[Source data]
○ ○ ○ ○
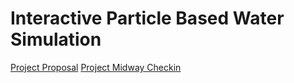 # Interactive Particle Based Water Simulation

[Project Proposal](https://github.com/Yining1/CS184_final_project/blob/master/docs/proposal.html)
[Project Midway Checkin](https://github.com/Yining1/CS184_final_project/blob/master/docs/midpoint.html)
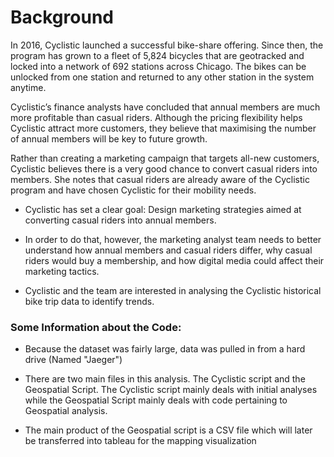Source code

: # Background 

In 2016, Cyclistic launched a successful bike-share offering. Since then, the program has grown to a fleet of 5,824 bicycles that are geotracked and locked into a network of 692 stations across Chicago. The bikes can be unlocked from one station and returned to any other station in the system anytime.				

Cyclistic’s finance analysts have concluded that annual members are much more profitable than casual riders. Although the pricing flexibility helps Cyclistic attract more customers, they believe that maximising the number of annual members will be key to future growth. 

Rather than creating a marketing campaign that targets all-new customers, Cyclistic believes there is a very good chance to convert casual riders into members. She notes that casual riders are already aware of the Cyclistic program and have chosen Cyclistic for their mobility needs.		

* Cyclistic has set a clear goal: Design marketing strategies aimed at converting casual riders into annual members. 

* In order to do that, however, the marketing analyst team needs to better understand how annual members and casual riders differ, why casual riders would buy a membership, and how digital media could affect their marketing tactics. 

* Cyclistic and the team are interested in analysing the Cyclistic historical bike trip data to identify trends. 

### Some Information about the Code:

* Because the dataset was fairly large, data was pulled in from a hard drive (Named "Jaeger")

* There are two main files in this analysis. The Cyclistic script and the Geospatial Script. The Cyclistic script mainly deals with initial analyses while the Geospatial Script mainly deals with code pertaining to Geospatial analysis. 

* The main product of the Geospatial script is a CSV file which will later be transferred into tableau for the mapping visualization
○ ○ ○ ○
**PROBLEM TO WORK ON:** Search the entries for the word "master" and show every line that has it.

**SOLUTION FOR THIS TASK:**
[Project Proposal](https://github.com/Yining1/CS184_final_project/blob/master/docs/proposal.html)
[Project Midway Checkin](https://github.com/Yining1/CS184_final_project/blob/master/docs/midpoint.html)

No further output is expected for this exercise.